→ **PROBLEM**:
Take each line of the listing that has the string "includegraphics" and report it.

→ **PROVIDED DATA**:
>>>

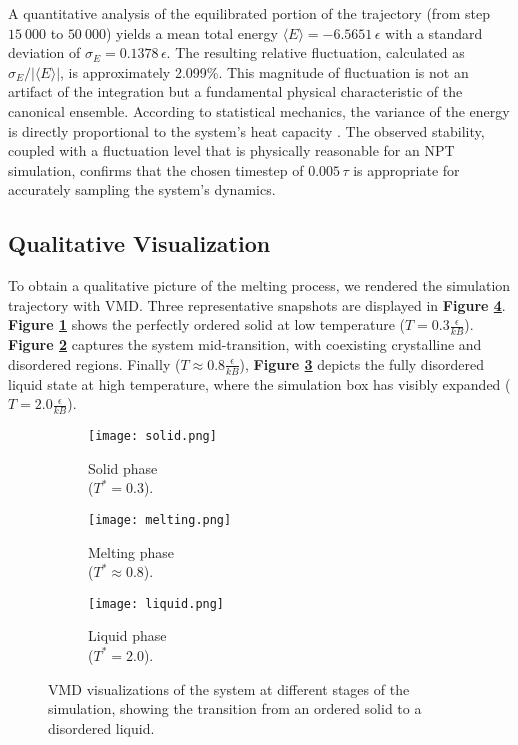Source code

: \documentclass{article}
\begin{document}
A quantitative analysis of the equilibrated portion of the trajectory (from step $15\ 000$ to $50\ 000$) yields a mean total energy $\langle E \rangle = -6.5651\,\epsilon$ with a standard deviation of $\sigma_E = 0.1378\,\epsilon$. The resulting relative fluctuation, calculated as $\sigma_E/|\langle E \rangle|$, is approximately 2.099\%. This magnitude of fluctuation is not an artifact of the integration but a fundamental physical characteristic of the canonical ensemble. According to statistical mechanics, the variance of the energy is directly proportional to the system's heat capacity \cite{AllenTildesley}. The observed stability, coupled with a fluctuation level that is physically reasonable for an NPT simulation, confirms that the chosen timestep of $0.005\,\tau$ is appropriate for accurately sampling the system's dynamics. 


\subsection{Qualitative Visualization}

To obtain a qualitative picture of the melting process, we rendered the simulation trajectory with VMD. Three representative snapshots are displayed in \textbf{Figure \ref{fig:vmd_snapshots}}. \textbf{Figure \ref{fig:solid}} shows the perfectly ordered solid at low temperature ($T=0.3\frac{\epsilon}{kB}$). \textbf{Figure \ref{fig:melting}} captures the system mid-transition, with coexisting crystalline and disordered regions. Finally ($T\approx0.8\frac{\epsilon}{kB}$), \textbf{Figure \ref{fig:liquid}} depicts the fully disordered liquid state at high temperature, where the simulation box has visibly expanded ($T=2.0\frac{\epsilon}{kB}$).

\begin{figure}[h!]
    \centering
    \begin{subfigure}{.3\textwidth}
        \texttt{[image: solid.png]}
        \caption{Solid phase \\($T^*=0.3$).}
        \label{fig:solid}
    \end{subfigure}
    \begin{subfigure}{.3\textwidth}
        \texttt{[image: melting.png]}
        \caption{Melting phase \\($T^* \approx 0.8$).}
        \label{fig:melting}
    \end{subfigure}
    \begin{subfigure}{.3\textwidth}
        \texttt{[image: liquid.png]}
        \caption{Liquid phase \\($T^*=2.0$).}
        \label{fig:liquid}
    \end{subfigure}
    \caption{VMD visualizations of the system at different stages of the simulation, showing the transition from an ordered solid to a disordered liquid.}
    \label{fig:vmd_snapshots}
\end{figure}
\end{document}
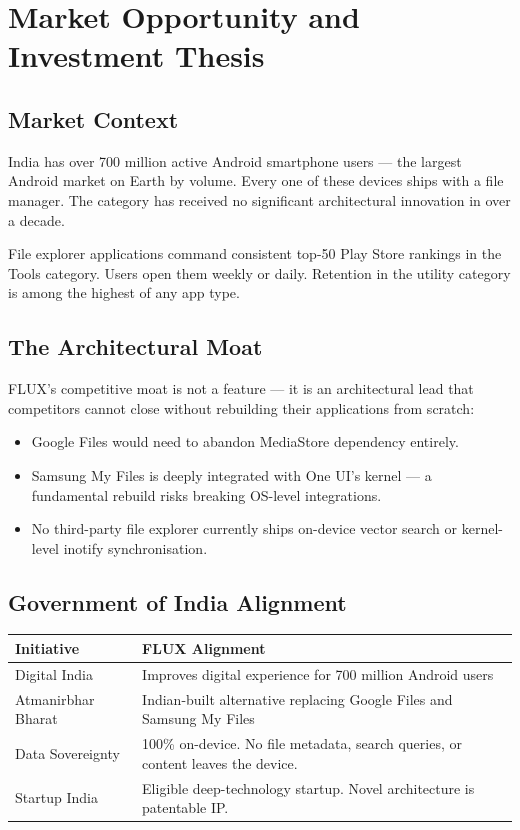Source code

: \chapter{Market Opportunity and Investment Thesis}

\section{Market Context}

India has over 700 million active Android smartphone users --- the largest Android market on Earth by volume. Every one of these devices ships with a file manager. The category has received no significant architectural innovation in over a decade.

File explorer applications command consistent top-50 Play Store rankings in the Tools category. Users open them weekly or daily. Retention in the utility category is among the highest of any app type.

\section{The Architectural Moat}

FLUX's competitive moat is not a feature --- it is an architectural lead that competitors cannot close without rebuilding their applications from scratch:

\begin{itemize}
  \item Google Files would need to abandon MediaStore dependency entirely.
  \item Samsung My Files is deeply integrated with One UI's kernel --- a fundamental rebuild risks breaking OS-level integrations.
  \item No third-party file explorer currently ships on-device vector search or kernel-level inotify synchronisation.
\end{itemize}

\section{Government of India Alignment}

\begin{longtable}{@{}p{44mm}p{92mm}@{}}
\toprule
\textbf{Initiative} & \textbf{FLUX Alignment} \\
\midrule
Digital India & Improves digital experience for 700 million Android users \\
Atmanirbhar Bharat & Indian-built alternative replacing Google Files and Samsung My Files \\
Data Sovereignty & 100\% on-device. No file metadata, search queries, or content leaves the device. \\
Startup India & Eligible deep-technology startup. Novel architecture is patentable IP. \\
\bottomrule
\end{longtable}


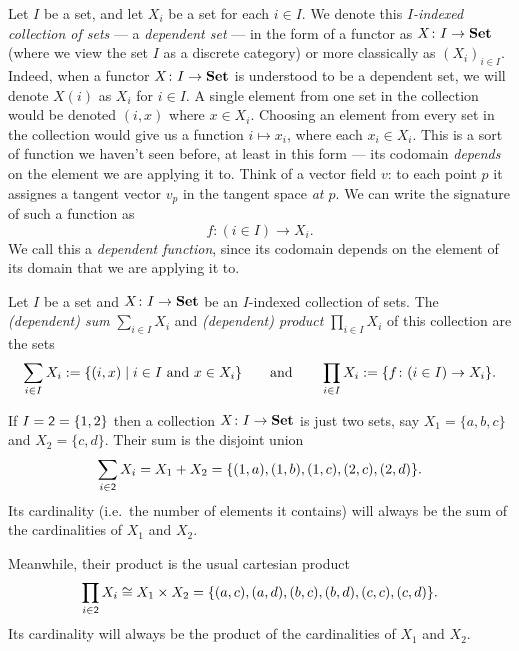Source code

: \documentclass[Book-Poly]{subfiles}
\begin{document}
Let $I$ be a set, and let $X_i$ be a set for each $i\in I$. We denote this
\emph{$I$-indexed collection of sets} --- a \emph{dependent set} --- in the form of a functor as $X\colon I\to\mathbf{Set}$ (where we view the set $I$ as a discrete category) or more classically as $(X_i)_{i\in I}$.
Indeed, when a functor $X \colon I \to \mathbf{Set}$ is understood to be a dependent set, we will denote $X(i)$ as $X_i$ for $i \in I$.
A single element from one set in the collection would be denoted $(i,x)$ where $x\in X_i$. Choosing an element from
every set in the collection would give us a function $i \mapsto x_i$, where each
$x_i\in X_i$. This is a sort of function we haven't seen before, at least in
this form --- its codomain \emph{depends} on the element we are applying it to.
Think of a vector field $v$: to each point $p$ it assignes a tangent vector
$v_p$ in the tangent space \emph{at $p$}. We can write the signature of such a
function as
\[f \colon (i \in I) \to X_i.\]
We call this a \emph{dependent function}, since its codomain depends on the element of its domain that we are applying it to.

\begin{definition} \label{def.dep_sums_prods_sets}
Let $I$ be a set and $X\colon I\to\mathbf{Set}$ be an $I$-indexed collection of sets. The \emph{(dependent) sum} $\sum_{i\in I}X_i$ and \emph{(dependent) product} $\prod_{i\in I}X_i$ of this collection are the sets
\[
\sum_{i\in I}X_i:=\{(i,x)\mid i\in I\text{ and }x\in X_i\}
\qquad\text{and}\qquad
\prod_{i\in I}X_i:=\{f \colon (i \in I) \to X_i\}.
\]
\end{definition}

\begin{example}\label{ex.two_sums_and_prods}
If $I=\textsf{2}=\{1,2\}$ then a collection $X\colon I\to \mathbf{Set}$ is just two sets, say $X_1=\{a,b,c\}$ and $X_2=\{c,d\}$. Their sum is the disjoint union
\[\sum_{i\in \textsf{2}}X_i=X_1+X_2=\{(1,a),(1,b),(1,c),(2,c),(2,d)\}.\]
Its cardinality (i.e.\ the number of elements it contains) will always be the sum of the cardinalities of $X_1$ and $X_2$.

Meanwhile, their product is the usual cartesian product
\[\prod_{i\in \textsf{2}}X_i \cong X_1\times X_2=\{(a,c),(a,d),(b,c),(b,d),(c,c),(c,d)\}.\]
Its cardinality will always be the product of the cardinalities of $X_1$ and $X_2$.
\end{example}
\end{document}
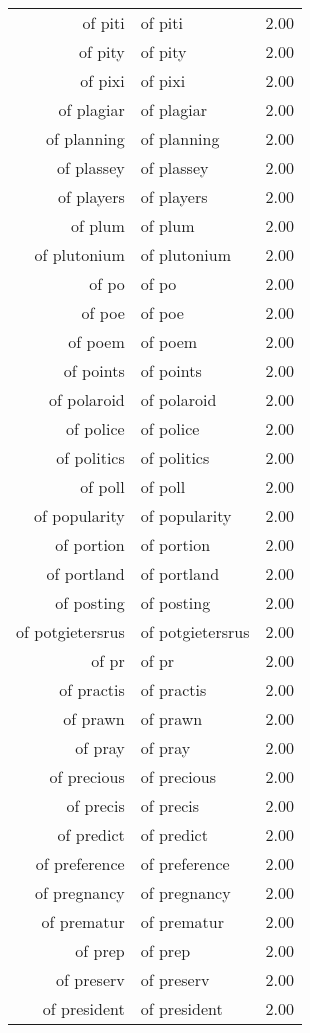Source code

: \begin{table}[ht]
\begin{tabular}{rlr}
  of piti & of piti & 2.00 \\ 
  of pity & of pity & 2.00 \\ 
  of pixi & of pixi & 2.00 \\ 
  of plagiar & of plagiar & 2.00 \\ 
  of planning & of planning & 2.00 \\ 
  of plassey & of plassey & 2.00 \\ 
  of players & of players & 2.00 \\ 
  of plum & of plum & 2.00 \\ 
  of plutonium & of plutonium & 2.00 \\ 
  of po & of po & 2.00 \\ 
  of poe & of poe & 2.00 \\ 
  of poem & of poem & 2.00 \\ 
  of points & of points & 2.00 \\ 
  of polaroid & of polaroid & 2.00 \\ 
  of police & of police & 2.00 \\ 
  of politics & of politics & 2.00 \\ 
  of poll & of poll & 2.00 \\ 
  of popularity & of popularity & 2.00 \\ 
  of portion & of portion & 2.00 \\ 
  of portland & of portland & 2.00 \\ 
  of posting & of posting & 2.00 \\ 
  of potgietersrus & of potgietersrus & 2.00 \\ 
  of pr & of pr & 2.00 \\ 
  of practis & of practis & 2.00 \\ 
  of prawn & of prawn & 2.00 \\ 
  of pray & of pray & 2.00 \\ 
  of precious & of precious & 2.00 \\ 
  of precis & of precis & 2.00 \\ 
  of predict & of predict & 2.00 \\ 
  of preference & of preference & 2.00 \\ 
  of pregnancy & of pregnancy & 2.00 \\ 
  of prematur & of prematur & 2.00 \\ 
  of prep & of prep & 2.00 \\ 
  of preserv & of preserv & 2.00 \\ 
  of president & of president & 2.00 \\ 

\end{tabular}
\end{table}

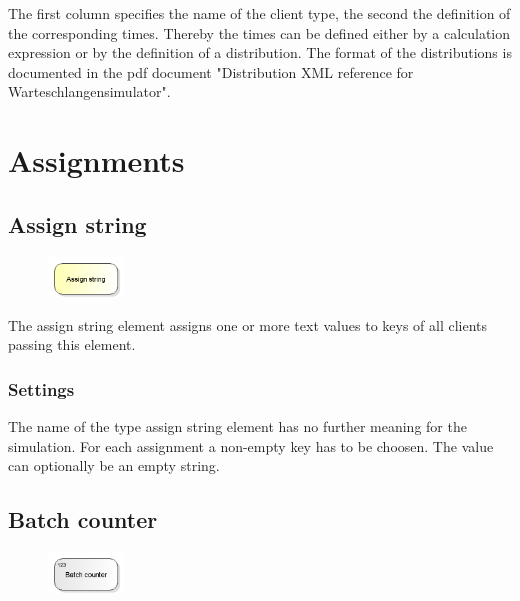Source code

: The first column specifies the name of the client type, the second the definition of the corresponding times.
Thereby the times can be defined either by a calculation expression or by the definition of a
distribution. The format of the distributions is documented in the pdf document
"Distribution XML reference for Warteschlangensimulator".





\chapter{Assignments}

\section{Assign string}
\label{ref:ModelElementAssignString}

\begin{figure}
\vspace{-22pt}
\includegraphics[width=2cm]{imageModelElementAssignString.png}
\vspace{-22pt}
\end{figure}

The assign string element assigns one or more text values to keys of all clients passing this element.

\subsection*{Settings}

The name of the type assign string element has no further meaning for the simulation.
For each assignment a non-empty key has to be choosen. The value can optionally be an empty string.


\section{Batch counter}
\label{ref:ModelElementCounterBatch}

\begin{figure}
\vspace{-22pt}
\includegraphics[width=2cm]{imageModelElementCounterBatch.png}
\vspace{-22pt}
\end{figure}

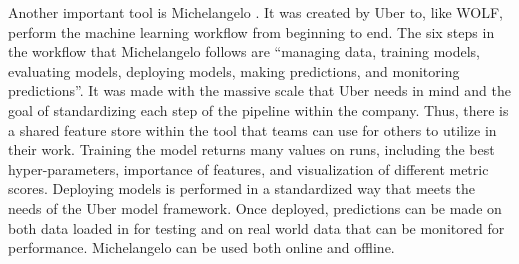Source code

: Another important tool is Michelangelo \parencite{michelangelo}. It was created by Uber to, like WOLF, perform the machine learning workflow from beginning to end. The six steps in the workflow that Michelangelo follows are ``managing data, training models, evaluating models, deploying models, making predictions, and monitoring predictions''. It was made with the massive scale that Uber needs in mind and the goal of standardizing each step of the pipeline within the company. Thus, there is a shared feature store within the tool that teams can use for others to utilize in their work. Training the model returns many values on runs, including the best hyper-parameters, importance of features, and visualization of different metric scores. Deploying models is performed in a standardized way that meets the needs of the Uber model framework. Once deployed, predictions can be made on both data loaded in for testing and on real world data that can be monitored for performance. Michelangelo can be used both online and offline.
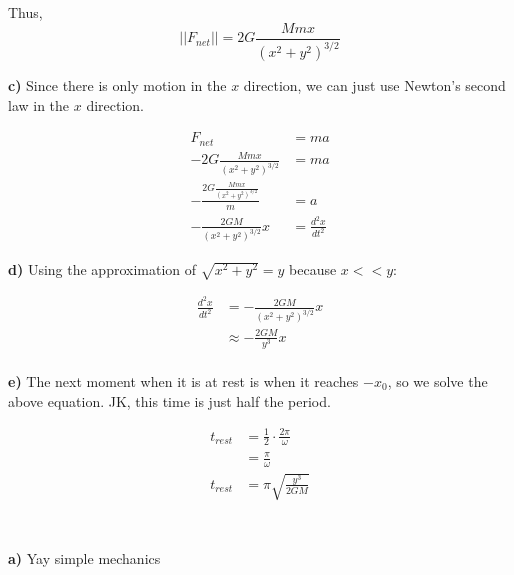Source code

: \documentclass{article}
\begin{document}
Thus,
$$
||F_{net}|| = 2G\frac{Mm x}{(x^2+y^2)^{3/2}}
$$

\vspace{1cm}
\large\textbf{c)} Since there is only motion in the $x$ direction, we can just use Newton's second law in the $x$ direction.

\begin{align*}
    F_{net} &= ma \\
    -2G\frac{Mm x}{(x^2+y^2)^{3/2}} &= ma \\
    -\frac{2G\frac{Mm x}{(x^2+y^2)^{3/2}}}{m} &= a\\
    -\frac{2GM}{(x^2+y^2)^{3/2}}x &= \frac{d^2x}{dt^2}
\end{align*}

\vspace{1cm}
\large\textbf{d)} Using the approximation of $\sqrt{x^2+y^2}=y$ because $x<<y$:

\begin{align*}
    \frac{d^2 x}{dt^2} &= -\frac{2GM}{({x^2+y^2})^{3/2}}x \\
    &\approx -\frac{2GM}{y^3}x \\
\end{align*}

\vspace{1cm}
\large\textbf{e)} The next moment when it is at rest is when it reaches $-x_0$, so we solve the above equation. JK, this time is just half the period.

\begin{align*}
    t_{rest} &= \frac{1}{2}\cdot\frac{2\pi}{\omega} \\
    &= \frac{\pi}{\omega} \\
    t_{rest} &= \pi\sqrt{\frac{y^3}{2GM}} \\
\end{align*}

\newpage
\section{}

\vspace{1cm}
\large\textbf{a)} Yay simple mechanics
\end{document}
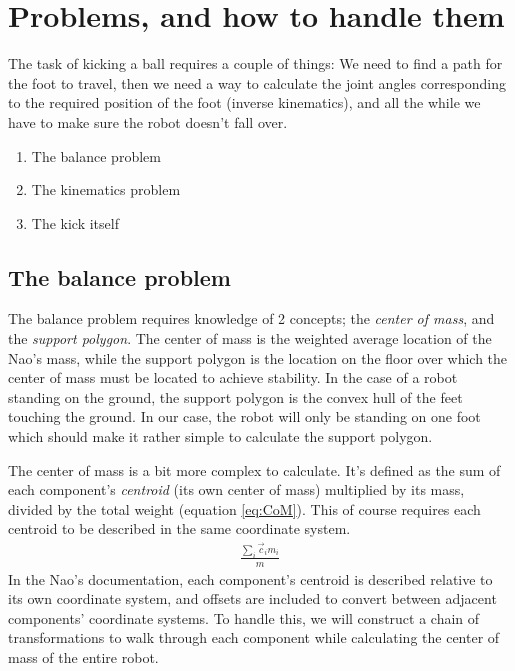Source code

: \documentclass[a4paper]{article}
\begin{document}
\section{Problems, and how to handle them}
The task of kicking a ball requires a couple of things: We need to find a path
for the foot to travel, then we need a way to calculate the joint angles
corresponding to the required position of the foot (inverse kinematics), and all
the while we have to make sure the robot doesn’t fall over.

\begin{enumerate}
  \item The balance problem
  \item The kinematics problem
  \item The kick itself
\end{enumerate}

\subsection{The balance problem}
The balance problem requires knowledge of 2 concepts; the \emph{center of mass},
and the \emph{support polygon}. The center of mass is the weighted average
location of the Nao’s mass, while the support polygon is the location on the
floor over which the center of mass must be located to achieve stability. In the
case of a robot standing on the ground, the support polygon is the convex hull
of the feet touching the ground. In our case, the robot will only be standing on
one foot which should make it rather simple to calculate the support polygon. 

The center of mass is a bit more complex to calculate. It’s defined as the sum
of each component’s \emph{centroid} (its own center of mass) multiplied by its
mass, divided by the total weight (equation \ref{eq:CoM}). This of course
requires each centroid to be described in the same coordinate system.
\begin{align}
  \frac{\sum_i \vec{c}_i m_i} {m}        \label{eq:CoM}
\end{align}
In the Nao’s documentation, each component’s centroid is described relative to
its own coordinate system, and offsets are included to convert between adjacent
components’ coordinate systems. To handle this, we will construct a chain of
transformations to walk through each component while calculating the center of
mass of the entire robot.
\end{document}
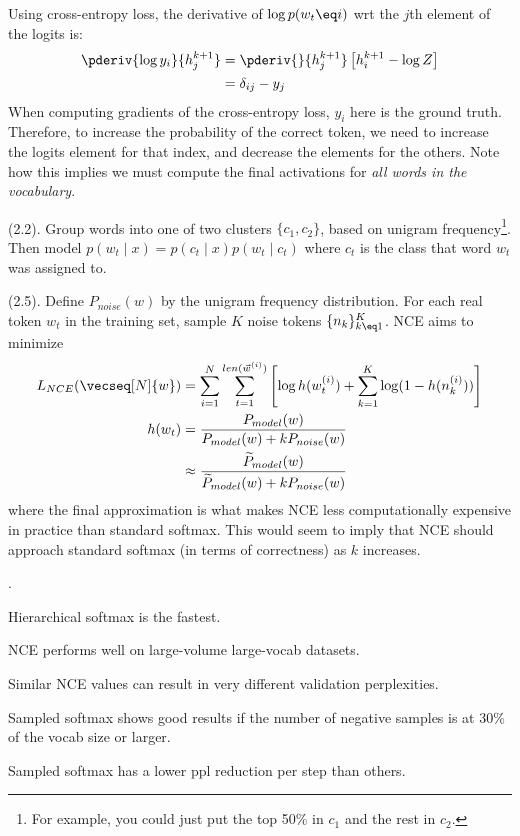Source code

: \documentclass[11pt]{article}
\begin{document}
Using cross-entropy loss, the derivative of $\log p(w_t\eq i)$ wrt the $j$th element of the logits is:
\begin{align}
\pderiv{ \log y_i }{ h_j^{k+1} }
&= \pderiv{}{h_j^{k+1}} \left[  
h^{k+1}_i - \log Z 
\right] \\
&= \delta_{ij} - y_j
\end{align}
When computing gradients of the cross-entropy loss, $y_i$ here is the ground truth. Therefore, to increase the probability of the correct token, we need to increase the logits element for that index, and decrease the elements for the others. Note how this implies we must compute the final activations for \textit{all words in the vocabulary}. 

 (2.2). Group words into one of two clusters $\{c_1, c_2\}$, based on unigram frequency\footnote{For example, you could just put the top 50\% in $c_1$ and the rest in $c_2$.}. Then model $p(w_t \mid x) = p(c_t \mid x) p(w_t \mid c_t)$ where $c_t$ is the class that word $w_t$ was assigned to.

 (2.5). Define $P_{noise}(w)$ by the unigram frequency distribution. For each real token $w_t$ in the training set, sample $K$ noise tokens $\{ n_k \}_{k \eq 1}^{K}$. NCE aims to minimize
\begin{align}
L_{NCE}(   \vecseq[N]{w}   ) &= \sum_{i=1}^{N} \sum_{t=1}^{len(\vec w^{(i)})  } \left[ 
\log h(w_t^{(i)}) + \sum_{k=1}^{K} \log (  1 - h( n_k^{(i)}  )   ) 
\right] \\
h(w_t) 
&= \frac{ P_{model}(w) }{   P_{model}(w) + k P_{noise}(w)   } \\
&\approx \frac{ \widetilde P_{model}(w) }{  \widetilde  P_{model}(w) + k P_{noise}(w)   } 
\end{align}
where the final approximation is what makes NCE less computationally expensive in practice than standard softmax. This would seem to imply that NCE should approach standard softmax (in terms of correctness) as $k$ increases. 


.
\begin{compactitem}
	\item Hierarchical softmax is the fastest.
	\item NCE performs well on large-volume large-vocab datasets.
	\item Similar NCE values can result in very different validation perplexities. 
	\item Sampled softmax shows good results if the number of negative samples is at 30\% of the vocab size or larger. 
	\item Sampled softmax has a lower ppl reduction per step than others. 
\end{compactitem}
\end{document}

<<<

→ **EXERCISE RESULT**:
\includegraphics[width=2cm]{imageModelElementAssignString.png}
\includegraphics[width=2cm]{imageModelElementCounterBatch.png}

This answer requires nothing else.